• _Action item_: Show every line of the data that includes the word "deste".

Collected data

-- Opening Marker --

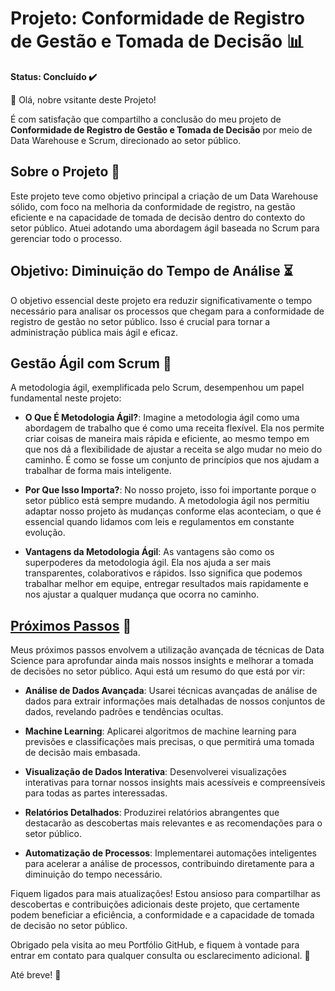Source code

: # Projeto: Conformidade de Registro de Gestão e Tomada de Decisão 📊

**Status: Concluído ✔️**

👋 Olá, nobre vsitante deste Projeto!

É com satisfação que compartilho a conclusão do meu projeto de **Conformidade de Registro de Gestão e Tomada de Decisão** por meio de Data Warehouse e Scrum, direcionado ao setor público. 

## Sobre o Projeto 🚀

Este projeto teve como objetivo principal a criação de um Data Warehouse sólido, com foco na melhoria da conformidade de registro, na gestão eficiente e na capacidade de tomada de decisão dentro do contexto do setor público. Atuei adotando uma abordagem ágil baseada no Scrum para gerenciar todo o processo.

## Objetivo: Diminuição do Tempo de Análise ⏳

O objetivo essencial deste projeto era reduzir significativamente o tempo necessário para analisar os processos que chegam para a conformidade de registro de gestão no setor público. Isso é crucial para tornar a administração pública mais ágil e eficaz.

## Gestão Ágil com Scrum 🔄

A metodologia ágil, exemplificada pelo Scrum, desempenhou um papel fundamental neste projeto:

- **O Que É Metodologia Ágil?**: Imagine a metodologia ágil como uma abordagem de trabalho que é como uma receita flexível. Ela nos permite criar coisas de maneira mais rápida e eficiente, ao mesmo tempo em que nos dá a flexibilidade de ajustar a receita se algo mudar no meio do caminho. É como se fosse um conjunto de princípios que nos ajudam a trabalhar de forma mais inteligente.

- **Por Que Isso Importa?**: No nosso projeto, isso foi importante porque o setor público está sempre mudando. A metodologia ágil nos permitiu adaptar nosso projeto às mudanças conforme elas aconteciam, o que é essencial quando lidamos com leis e regulamentos em constante evolução.

- **Vantagens da Metodologia Ágil**: As vantagens são como os superpoderes da metodologia ágil. Ela nos ajuda a ser mais transparentes, colaborativos e rápidos. Isso significa que podemos trabalhar melhor em equipe, entregar resultados mais rapidamente e nos ajustar a qualquer mudança que ocorra no caminho.

## [Próximos Passos](https://github.com/luanvsky/confreg-dw-v.0/blob/44d1333ef4ccab1e893750222d37a6224b0b30ff/dashboard/updating.md) 🚀

Meus próximos passos envolvem a utilização avançada de técnicas de Data Science para aprofundar ainda mais nossos insights e melhorar a tomada de decisões no setor público. Aqui está um resumo do que está por vir:

- **Análise de Dados Avançada**: Usarei técnicas avançadas de análise de dados para extrair informações mais detalhadas de nossos conjuntos de dados, revelando padrões e tendências ocultas.

- **Machine Learning**: Aplicarei algoritmos de machine learning para previsões e classificações mais precisas, o que permitirá uma tomada de decisão mais embasada.

- **Visualização de Dados Interativa**: Desenvolverei visualizações interativas para tornar nossos insights mais acessíveis e compreensíveis para todas as partes interessadas.

- **Relatórios Detalhados**: Produzirei relatórios abrangentes que destacarão as descobertas mais relevantes e as recomendações para o setor público.

- **Automatização de Processos**: Implementarei automações inteligentes para acelerar a análise de processos, contribuindo diretamente para a diminuição do tempo necessário.

Fiquem ligados para mais atualizações! Estou ansioso para compartilhar as descobertas e contribuições adicionais deste projeto, que certamente podem beneficiar a eficiência, a conformidade e a capacidade de tomada de decisão no setor público.

Obrigado pela visita ao meu Portfólio GitHub, e fiquem à vontade para entrar em contato para qualquer consulta ou esclarecimento adicional. 📩

Até breve! 👋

-- Closing Marker --

• _Response_:
👋 Olá, nobre vsitante deste Projeto!
O objetivo essencial deste projeto era reduzir significativamente o tempo necessário para analisar os processos que chegam para a conformidade de registro de gestão no setor público. Isso é crucial para tornar a administração pública mais ágil e eficaz.
Fiquem ligados para mais atualizações! Estou ansioso para compartilhar as descobertas e contribuições adicionais deste projeto, que certamente podem beneficiar a eficiência, a conformidade e a capacidade de tomada de decisão no setor público.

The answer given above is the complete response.